現場に来ても生身の人間の目では当然見えず、AIロボットの目を通して遠隔操作で見ているわけだし、AIロボットの目を通してもマイクロゲートは視認できないし感知もできない。
……さてこれからどうしよう。
颯爽とここまで来ておいて、ピーケさんに”これからどうするんですか?”などと聞かれてしまったら答えに窮してしまう。
僕は身震いするような恐怖を感じてピーケさんAIロボットへと目を向けた。
するとピーケさんAIロボットは、その位置で“チャネル板”を取り出した。
ダンジョン付近では、アイテムボックスや異次元収納庫から、“チャネル板”や“ルーム板”を取り出して設置することが可能だ。
「吉田様、予想通りこの特殊マイクロゲートの先はダンジョンのようでございますね。 “チャネル板”が設置できたことからも確定でございます」
「そ、そうですね。 ……それじゃあ、無事“チャネル板”が設置できたから、拠点へ戻りましょうか」
「吉田様は何等かのアイディアを思いついたので、態々こちらへいらっしゃったのではございませんか?」
ぐっ、恐れていたことを言われてしまった。 今更ノーアイディアです、とかは言い辛い。
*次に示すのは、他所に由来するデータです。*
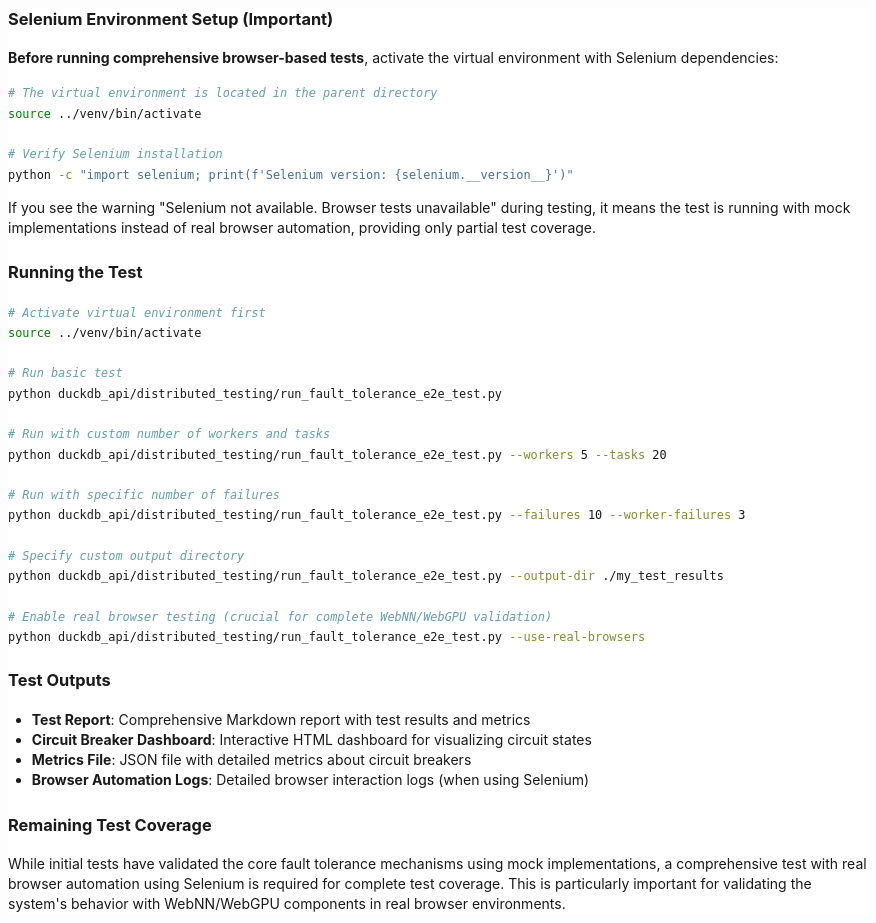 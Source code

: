 ### Selenium Environment Setup (Important)

**Before running comprehensive browser-based tests**, activate the virtual environment with Selenium dependencies:

```bash
# The virtual environment is located in the parent directory
source ../venv/bin/activate

# Verify Selenium installation
python -c "import selenium; print(f'Selenium version: {selenium.__version__}')"
```

If you see the warning "Selenium not available. Browser tests unavailable" during testing, it means the test is running with mock implementations instead of real browser automation, providing only partial test coverage.

### Running the Test

```bash
# Activate virtual environment first
source ../venv/bin/activate

# Run basic test
python duckdb_api/distributed_testing/run_fault_tolerance_e2e_test.py

# Run with custom number of workers and tasks
python duckdb_api/distributed_testing/run_fault_tolerance_e2e_test.py --workers 5 --tasks 20

# Run with specific number of failures
python duckdb_api/distributed_testing/run_fault_tolerance_e2e_test.py --failures 10 --worker-failures 3

# Specify custom output directory
python duckdb_api/distributed_testing/run_fault_tolerance_e2e_test.py --output-dir ./my_test_results

# Enable real browser testing (crucial for complete WebNN/WebGPU validation)
python duckdb_api/distributed_testing/run_fault_tolerance_e2e_test.py --use-real-browsers
```

### Test Outputs

- **Test Report**: Comprehensive Markdown report with test results and metrics
- **Circuit Breaker Dashboard**: Interactive HTML dashboard for visualizing circuit states
- **Metrics File**: JSON file with detailed metrics about circuit breakers
- **Browser Automation Logs**: Detailed browser interaction logs (when using Selenium)

### Remaining Test Coverage

While initial tests have validated the core fault tolerance mechanisms using mock implementations, a comprehensive test with real browser automation using Selenium is required for complete test coverage. This is particularly important for validating the system's behavior with WebNN/WebGPU components in real browser environments.
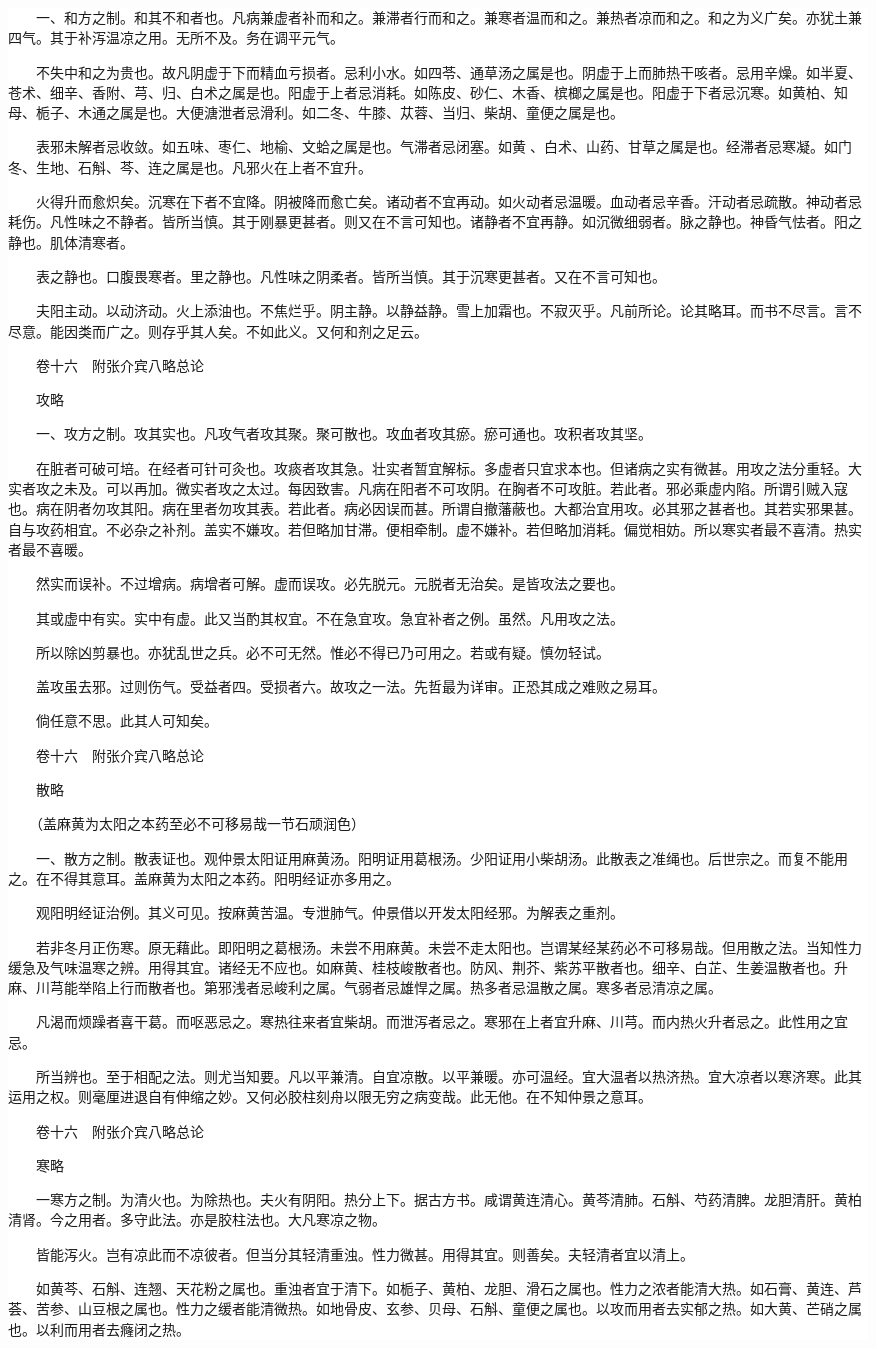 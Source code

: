 
　　一、和方之制。和其不和者也。凡病兼虚者补而和之。兼滞者行而和之。兼寒者温而和之。兼热者凉而和之。和之为义广矣。亦犹土兼四气。其于补泻温凉之用。无所不及。务在调平元气。

　　不失中和之为贵也。故凡阴虚于下而精血亏损者。忌利小水。如四苓、通草汤之属是也。阴虚于上而肺热干咳者。忌用辛燥。如半夏、苍术、细辛、香附、芎、归、白术之属是也。阳虚于上者忌消耗。如陈皮、砂仁、木香、槟榔之属是也。阳虚于下者忌沉寒。如黄柏、知母、栀子、木通之属是也。大便溏泄者忌滑利。如二冬、牛膝、苁蓉、当归、柴胡、童便之属是也。

　　表邪未解者忌收敛。如五味、枣仁、地榆、文蛤之属是也。气滞者忌闭塞。如黄 、白术、山药、甘草之属是也。经滞者忌寒凝。如门冬、生地、石斛、芩、连之属是也。凡邪火在上者不宜升。

　　火得升而愈炽矣。沉寒在下者不宜降。阴被降而愈亡矣。诸动者不宜再动。如火动者忌温暖。血动者忌辛香。汗动者忌疏散。神动者忌耗伤。凡性味之不静者。皆所当慎。其于刚暴更甚者。则又在不言可知也。诸静者不宜再静。如沉微细弱者。脉之静也。神昏气怯者。阳之静也。肌体清寒者。

　　表之静也。口腹畏寒者。里之静也。凡性味之阴柔者。皆所当慎。其于沉寒更甚者。又在不言可知也。

　　夫阳主动。以动济动。火上添油也。不焦烂乎。阴主静。以静益静。雪上加霜也。不寂灭乎。凡前所论。论其略耳。而书不尽言。言不尽意。能因类而广之。则存乎其人矣。不如此义。又何和剂之足云。

　　卷十六　附张介宾八略总论

　　攻略

　　一、攻方之制。攻其实也。凡攻气者攻其聚。聚可散也。攻血者攻其瘀。瘀可通也。攻积者攻其坚。

　　在脏者可破可培。在经者可针可灸也。攻痰者攻其急。壮实者暂宜解标。多虚者只宜求本也。但诸病之实有微甚。用攻之法分重轻。大实者攻之未及。可以再加。微实者攻之太过。每因致害。凡病在阳者不可攻阴。在胸者不可攻脏。若此者。邪必乘虚内陷。所谓引贼入寇也。病在阴者勿攻其阳。病在里者勿攻其表。若此者。病必因误而甚。所谓自撤藩蔽也。大都治宜用攻。必其邪之甚者也。其若实邪果甚。自与攻药相宜。不必杂之补剂。盖实不嫌攻。若但略加甘滞。便相牵制。虚不嫌补。若但略加消耗。偏觉相妨。所以寒实者最不喜清。热实者最不喜暖。

　　然实而误补。不过增病。病增者可解。虚而误攻。必先脱元。元脱者无治矣。是皆攻法之要也。

　　其或虚中有实。实中有虚。此又当酌其权宜。不在急宜攻。急宜补者之例。虽然。凡用攻之法。

　　所以除凶剪暴也。亦犹乱世之兵。必不可无然。惟必不得已乃可用之。若或有疑。慎勿轻试。

　　盖攻虽去邪。过则伤气。受益者四。受损者六。故攻之一法。先哲最为详审。正恐其成之难败之易耳。

　　倘任意不思。此其人可知矣。

　　卷十六　附张介宾八略总论

　　散略

　　（盖麻黄为太阳之本药至必不可移易哉一节石顽润色）

　　一、散方之制。散表证也。观仲景太阳证用麻黄汤。阳明证用葛根汤。少阳证用小柴胡汤。此散表之准绳也。后世宗之。而复不能用之。在不得其意耳。盖麻黄为太阳之本药。阳明经证亦多用之。

　　观阳明经证治例。其义可见。按麻黄苦温。专泄肺气。仲景借以开发太阳经邪。为解表之重剂。

　　若非冬月正伤寒。原无藉此。即阳明之葛根汤。未尝不用麻黄。未尝不走太阳也。岂谓某经某药必不可移易哉。但用散之法。当知性力缓急及气味温寒之辨。用得其宜。诸经无不应也。如麻黄、桂枝峻散者也。防风、荆芥、紫苏平散者也。细辛、白芷、生姜温散者也。升麻、川芎能举陷上行而散者也。第邪浅者忌峻利之属。气弱者忌雄悍之属。热多者忌温散之属。寒多者忌清凉之属。

　　凡渴而烦躁者喜干葛。而呕恶忌之。寒热往来者宜柴胡。而泄泻者忌之。寒邪在上者宜升麻、川芎。而内热火升者忌之。此性用之宜忌。

　　所当辨也。至于相配之法。则尤当知要。凡以平兼清。自宜凉散。以平兼暖。亦可温经。宜大温者以热济热。宜大凉者以寒济寒。此其运用之权。则毫厘进退自有伸缩之妙。又何必胶柱刻舟以限无穷之病变哉。此无他。在不知仲景之意耳。

　　卷十六　附张介宾八略总论

　　寒略

　　一寒方之制。为清火也。为除热也。夫火有阴阳。热分上下。据古方书。咸谓黄连清心。黄芩清肺。石斛、芍药清脾。龙胆清肝。黄柏清肾。今之用者。多守此法。亦是胶柱法也。大凡寒凉之物。

　　皆能泻火。岂有凉此而不凉彼者。但当分其轻清重浊。性力微甚。用得其宜。则善矣。夫轻清者宜以清上。

　　如黄芩、石斛、连翘、天花粉之属也。重浊者宜于清下。如栀子、黄柏、龙胆、滑石之属也。性力之浓者能清大热。如石膏、黄连、芦荟、苦参、山豆根之属也。性力之缓者能清微热。如地骨皮、玄参、贝母、石斛、童便之属也。以攻而用者去实郁之热。如大黄、芒硝之属也。以利而用者去癃闭之热。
この場面でどう切り替えしたら良いかを直ぐに考えなければならない。
「え、ええと、どうしたら良いかのアイディアを閃くためにここへ来たんです。 それで状況は確認できたので一旦拠点へ戻ってから改めて作戦を練ろうと思います」
すると、すかさずエミリが僕に文句を言って来た。
「お兄ぃはノーアイディアだったんだね。 エミちゃんは折角お兄ぃが何かしでかすに違いないと思って期待してついて来たのに残念な」
「エミリ、僕がノーアイディアだなんて、どうしてそう思ったんだ?」
「えっ? 何か考えがあるの?」
し、しまった。
僕はノーアイディアなのに、ついエミリの挑発に反射的に乗せられてしまった。
こ、これはピンチだ。
ピンチだ、ピンチだ、ピンチだ。
「ピン」
「ピン?」
「えっと、……そう、この際だからお前にもヒントを上げよう」
「……ヒント? う~ん、分かった、お兄ぃ、お願い」
僕はややパニック状態気味だ。
こういう状況には慣れているはずなのだが久しぶりで不安である。
窮地に陥ると頭の中が何かを求めて目まぐるしく回転する。 そんな状態にこそ打開策へと繋がる道を閃くチャンスだ。 そう思えばこれは好ましい状況ともいえる。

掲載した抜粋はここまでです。